Activity ::
Give back exactly the lines of the entries below from the line with "## Control questions" to the line with "### Planned and tracked", inclusive, and only those.

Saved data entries

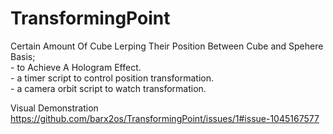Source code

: # TransformingPoint
Certain Amount Of Cube Lerping Their Position Between Cube and Spehere Basis; <br />
	- to Achieve A Hologram  Effect. <br />
	- a timer script to control position transformation. <br />
	- a camera orbit script to watch transformation. <br />
	
Visual Demonstration <br />
https://github.com/barx2os/TransformingPoint/issues/1#issue-1045167577

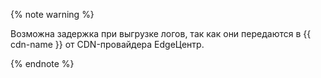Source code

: {% note warning %}

Возможна задержка при выгрузке логов, так как они передаются в {{ cdn-name }} от CDN-провайдера EdgeЦентр.

{% endnote %}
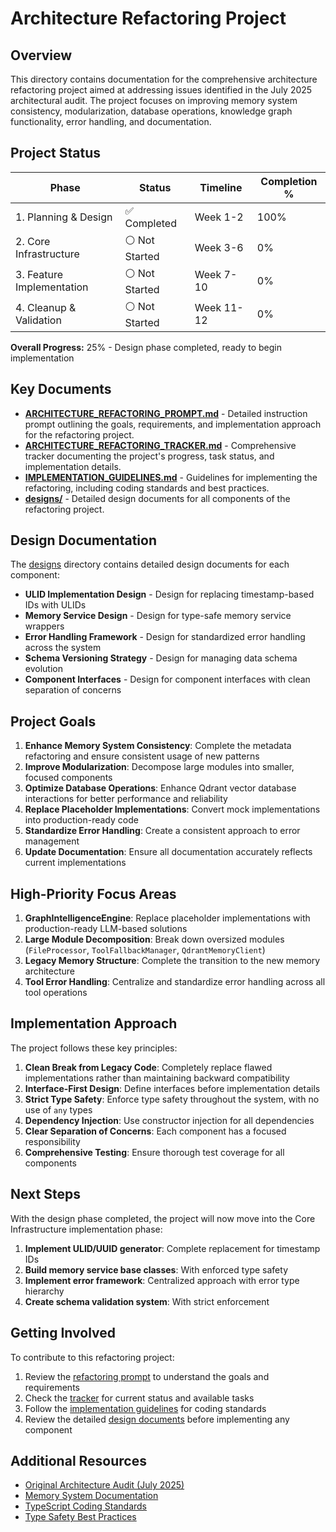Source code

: # Architecture Refactoring Project

## Overview

This directory contains documentation for the comprehensive architecture refactoring project aimed at addressing issues identified in the July 2025 architectural audit. The project focuses on improving memory system consistency, modularization, database operations, knowledge graph functionality, error handling, and documentation.

## Project Status

| Phase | Status | Timeline | Completion % |
|-------|--------|----------|-------------|
| 1. Planning & Design | ✅ Completed | Week 1-2 | 100% |
| 2. Core Infrastructure | ⚪ Not Started | Week 3-6 | 0% |
| 3. Feature Implementation | ⚪ Not Started | Week 7-10 | 0% |
| 4. Cleanup & Validation | ⚪ Not Started | Week 11-12 | 0% |

**Overall Progress:** 25% - Design phase completed, ready to begin implementation

## Key Documents

- [**ARCHITECTURE_REFACTORING_PROMPT.md**](./ARCHITECTURE_REFACTORING_PROMPT.md) - Detailed instruction prompt outlining the goals, requirements, and implementation approach for the refactoring project.
- [**ARCHITECTURE_REFACTORING_TRACKER.md**](./ARCHITECTURE_REFACTORING_TRACKER.md) - Comprehensive tracker documenting the project's progress, task status, and implementation details.
- [**IMPLEMENTATION_GUIDELINES.md**](./IMPLEMENTATION_GUIDELINES.md) - Guidelines for implementing the refactoring, including coding standards and best practices.
- [**designs/**](./designs/) - Detailed design documents for all components of the refactoring project.

## Design Documentation

The [designs](./designs/) directory contains detailed design documents for each component:

- **ULID Implementation Design** - Design for replacing timestamp-based IDs with ULIDs
- **Memory Service Design** - Design for type-safe memory service wrappers
- **Error Handling Framework** - Design for standardized error handling across the system
- **Schema Versioning Strategy** - Design for managing data schema evolution
- **Component Interfaces** - Design for component interfaces with clean separation of concerns

## Project Goals

1. **Enhance Memory System Consistency**: Complete the metadata refactoring and ensure consistent usage of new patterns
2. **Improve Modularization**: Decompose large modules into smaller, focused components
3. **Optimize Database Operations**: Enhance Qdrant vector database interactions for better performance and reliability
4. **Replace Placeholder Implementations**: Convert mock implementations into production-ready code
5. **Standardize Error Handling**: Create a consistent approach to error management
6. **Update Documentation**: Ensure all documentation accurately reflects current implementations

## High-Priority Focus Areas

1. **GraphIntelligenceEngine**: Replace placeholder implementations with production-ready LLM-based solutions
2. **Large Module Decomposition**: Break down oversized modules (`FileProcessor`, `ToolFallbackManager`, `QdrantMemoryClient`)
3. **Legacy Memory Structure**: Complete the transition to the new memory architecture
4. **Tool Error Handling**: Centralize and standardize error handling across all tool operations

## Implementation Approach

The project follows these key principles:

1. **Clean Break from Legacy Code**: Completely replace flawed implementations rather than maintaining backward compatibility
2. **Interface-First Design**: Define interfaces before implementation details
3. **Strict Type Safety**: Enforce type safety throughout the system, with no use of `any` types
4. **Dependency Injection**: Use constructor injection for all dependencies
5. **Clear Separation of Concerns**: Each component has a focused responsibility 
6. **Comprehensive Testing**: Ensure thorough test coverage for all components

## Next Steps

With the design phase completed, the project will now move into the Core Infrastructure implementation phase:

1. **Implement ULID/UUID generator**: Complete replacement for timestamp IDs
2. **Build memory service base classes**: With enforced type safety
3. **Implement error framework**: Centralized approach with error type hierarchy
4. **Create schema validation system**: With strict enforcement

## Getting Involved

To contribute to this refactoring project:

1. Review the [refactoring prompt](./ARCHITECTURE_REFACTORING_PROMPT.md) to understand the goals and requirements
2. Check the [tracker](./ARCHITECTURE_REFACTORING_TRACKER.md) for current status and available tasks
3. Follow the [implementation guidelines](./IMPLEMENTATION_GUIDELINES.md) for coding standards
4. Review the detailed [design documents](./designs/) before implementing any component

## Additional Resources

- [Original Architecture Audit (July 2025)](../../../reports/architecture-audit-2025-07.md)
- [Memory System Documentation](../../../memory/architecture/)
- [TypeScript Coding Standards](../../../code-standards/TYPESCRIPT.md)
- [Type Safety Best Practices](../../../code-standards/TYPE_SAFETY.md) 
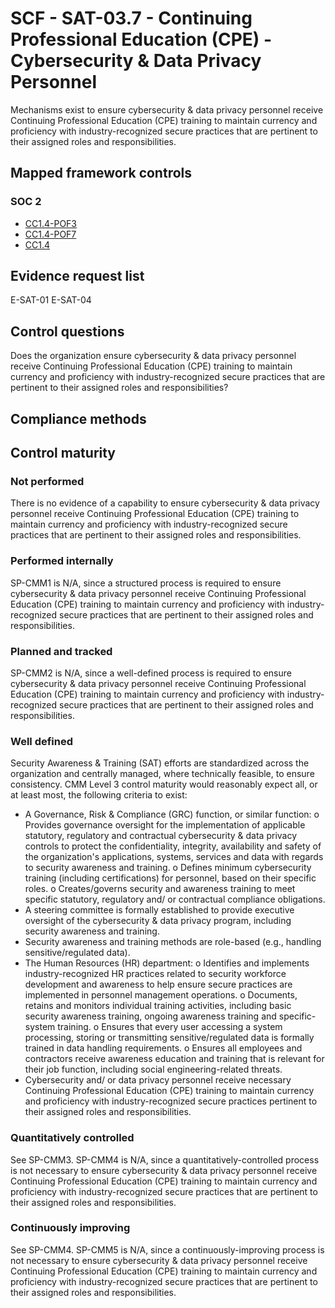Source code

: # SCF - SAT-03.7 - Continuing Professional Education (CPE) - Cybersecurity & Data Privacy Personnel
Mechanisms exist to ensure cybersecurity & data privacy personnel receive Continuing Professional Education (CPE) training to maintain currency and proficiency with industry-recognized secure practices that are pertinent to their assigned roles and responsibilities.
## Mapped framework controls
### SOC 2
- [CC1.4-POF3](../soc2/cc14-pof3.md)
- [CC1.4-POF7](../soc2/cc14-pof7.md)
- [CC1.4](../soc2/cc14.md)

## Evidence request list
E-SAT-01
E-SAT-04

## Control questions
Does the organization ensure cybersecurity & data privacy personnel receive Continuing Professional Education (CPE) training to maintain currency and proficiency with industry-recognized secure practices that are pertinent to their assigned roles and responsibilities?

## Compliance methods


## Control maturity
### Not performed
There is no evidence of a capability to ensure cybersecurity & data privacy personnel receive Continuing Professional Education (CPE) training to maintain currency and proficiency with industry-recognized secure practices that are pertinent to their assigned roles and responsibilities.

### Performed internally
SP-CMM1 is N/A, since a structured process is required to ensure cybersecurity & data privacy personnel receive Continuing Professional Education (CPE) training to maintain currency and proficiency with industry-recognized secure practices that are pertinent to their assigned roles and responsibilities.

### Planned and tracked
SP-CMM2 is N/A, since a well-defined process is required to ensure cybersecurity & data privacy personnel receive Continuing Professional Education (CPE) training to maintain currency and proficiency with industry-recognized secure practices that are pertinent to their assigned roles and responsibilities.

### Well defined
Security Awareness & Training (SAT) efforts are standardized across the organization and centrally managed, where technically feasible, to ensure consistency. CMM Level 3 control maturity would reasonably expect all, or at least most, the following criteria to exist:
- A Governance, Risk & Compliance (GRC) function, or similar function:
o	Provides governance oversight for the implementation of applicable statutory, regulatory and contractual cybersecurity & data privacy controls to protect the confidentiality, integrity, availability and safety of the organization's applications, systems, services and data with regards to security awareness and training.
o	Defines minimum cybersecurity training (including certifications) for personnel, based on their specific roles.
o	Creates/governs security and awareness training to meet specific statutory, regulatory and/ or contractual compliance obligations.
- A steering committee is formally established to provide executive oversight of the cybersecurity & data privacy program, including security awareness and training.
- Security awareness and training methods are role-based (e.g., handling sensitive/regulated data).
- The Human Resources (HR) department:
o	Identifies and implements industry-recognized HR practices related to security workforce development and awareness to help ensure secure practices are implemented in personnel management operations.
o	Documents, retains and monitors individual training activities, including basic security awareness training, ongoing awareness training and specific-system training.
o	Ensures that every user accessing a system processing, storing or transmitting sensitive/regulated data is formally trained in data handling requirements.
o	Ensures all employees and contractors receive awareness education and training that is relevant for their job function, including social engineering-related threats.
- Cybersecurity and/ or data privacy personnel receive necessary Continuing Professional Education (CPE) training to maintain currency and proficiency with industry-recognized secure practices pertinent to their assigned roles and responsibilities.

### Quantitatively controlled
See SP-CMM3. SP-CMM4 is N/A, since a quantitatively-controlled process is not necessary to ensure cybersecurity & data privacy personnel receive Continuing Professional Education (CPE) training to maintain currency and proficiency with industry-recognized secure practices that are pertinent to their assigned roles and responsibilities.

### Continuously improving
See SP-CMM4. SP-CMM5 is N/A, since a continuously-improving process is not necessary to ensure cybersecurity & data privacy personnel receive Continuing Professional Education (CPE) training to maintain currency and proficiency with industry-recognized secure practices that are pertinent to their assigned roles and responsibilities.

Answer to this task ::
## Control questions
Does the organization ensure cybersecurity & data privacy personnel receive Continuing Professional Education (CPE) training to maintain currency and proficiency with industry-recognized secure practices that are pertinent to their assigned roles and responsibilities?

## Compliance methods


## Control maturity
### Not performed
There is no evidence of a capability to ensure cybersecurity & data privacy personnel receive Continuing Professional Education (CPE) training to maintain currency and proficiency with industry-recognized secure practices that are pertinent to their assigned roles and responsibilities.

### Performed internally
SP-CMM1 is N/A, since a structured process is required to ensure cybersecurity & data privacy personnel receive Continuing Professional Education (CPE) training to maintain currency and proficiency with industry-recognized secure practices that are pertinent to their assigned roles and responsibilities.

### Planned and tracked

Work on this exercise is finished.